Married individuals may prefer to maintain their own bank accounts. This can be helpful in the event of a divorce because they will exert greater control over the money in those accounts. However, having separate accounts may not make the money inside of them separate property because Texas is one of a handful of community property states. What that means is that property and debts accumulated during a marriage will likely be divided 50/50.
One way to get around community property rules is to create a prenuptial agreement. A prenuptial agreement can specify what is to be considered separate property in the event that a marriage fails. It may also be a good idea to document the source of any funds inside of a bank account. If the money was there prior to the marriage, it will generally be separate property.
Keeping clear records can be critical for those who have been married for many years or decades. This is because it can be harder to clearly determine the source of money or other assets as time passes. An inheritance may be considered separate property when it is first received. However, if it is commingled in any way, it could become marital property by the time a divorce settlement is reached.
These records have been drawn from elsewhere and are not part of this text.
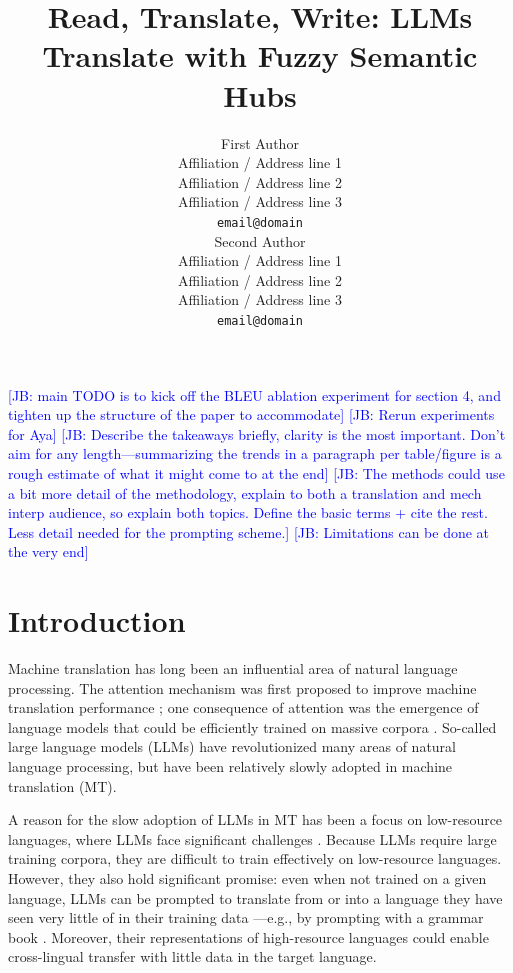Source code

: \documentclass[11pt]{article}
\title{Read, Translate, Write: LLMs Translate with Fuzzy Semantic Hubs}
\author{First Author \\
  Affiliation / Address line 1 \\
  Affiliation / Address line 2 \\
  Affiliation / Address line 3 \\
  \texttt{email@domain} \\\And
  Second Author \\
  Affiliation / Address line 1 \\
  Affiliation / Address line 2 \\
  Affiliation / Address line 3 \\
  \texttt{email@domain} \\}
\newcommand{\jb}[1]{\textcolor{blue}{[JB: #1]}}
\begin{document}
\maketitle
\begin{abstract}

\end{abstract}

\jb{main TODO is to kick off the BLEU ablation experiment for section 4, and tighten up the structure of the paper to accommodate}
\jb{Rerun experiments for Aya}
\jb{Describe the takeaways briefly, clarity is the most important. Don't aim for any length---summarizing the trends in a paragraph per table/figure is a rough estimate of what it might come to at the end}
\jb{The methods could use a bit more detail of the methodology, explain to both a translation and mech interp audience, so explain both topics. Define the basic terms + cite the rest. Less detail needed for the prompting scheme.}
\jb{Limitations can be done at the very end}

\section{Introduction}

Machine translation has long been an influential area of natural language processing. The attention mechanism was first proposed to improve machine translation performance \citep{bahdanau2015neuralmachinetranslationjointly,luong-etal-2015-effective,vaswani2017attention}; one consequence of attention was the emergence of language models that could be efficiently trained on massive corpora \citep{devlin-etal-2019-bert,radford2018improving}. So-called large language models (LLMs) have revolutionized many areas of natural language processing, but have been relatively slowly adopted in machine translation (MT).

A reason for the slow adoption of LLMs in MT has been a focus on low-resource languages, where LLMs face significant challenges \citep{hendy2023goodgptmodelsmachine,robinson2023chatgptmtcompetitivehigh}. Because LLMs require large training corpora, they are difficult to train effectively on low-resource languages. However, they also hold significant promise: even when not trained on a given language, LLMs can be prompted to translate from or into a language they have seen very little of in their training data \citep{cahyawijaya-etal-2024-llms}---e.g., by prompting with a grammar book \citep{tanzer2024a}. Moreover, their representations of high-resource languages could enable cross-lingual transfer \citep{conneau-etal-2020-unsupervised} with little data in the target language.
\end{document}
An attorney might be able to help an individual obtain a home, car or other marital property in a divorce settlement. Legal professionals may also assist in creating or reviewing a prenuptial agreement. This might help a person maintain a reasonable standard of living after a marriage ends or protect assets that may have been in his or her family for several generations. Those who own a business might especially benefit from negotiating prenuptial agreements or other agreements with their spouses.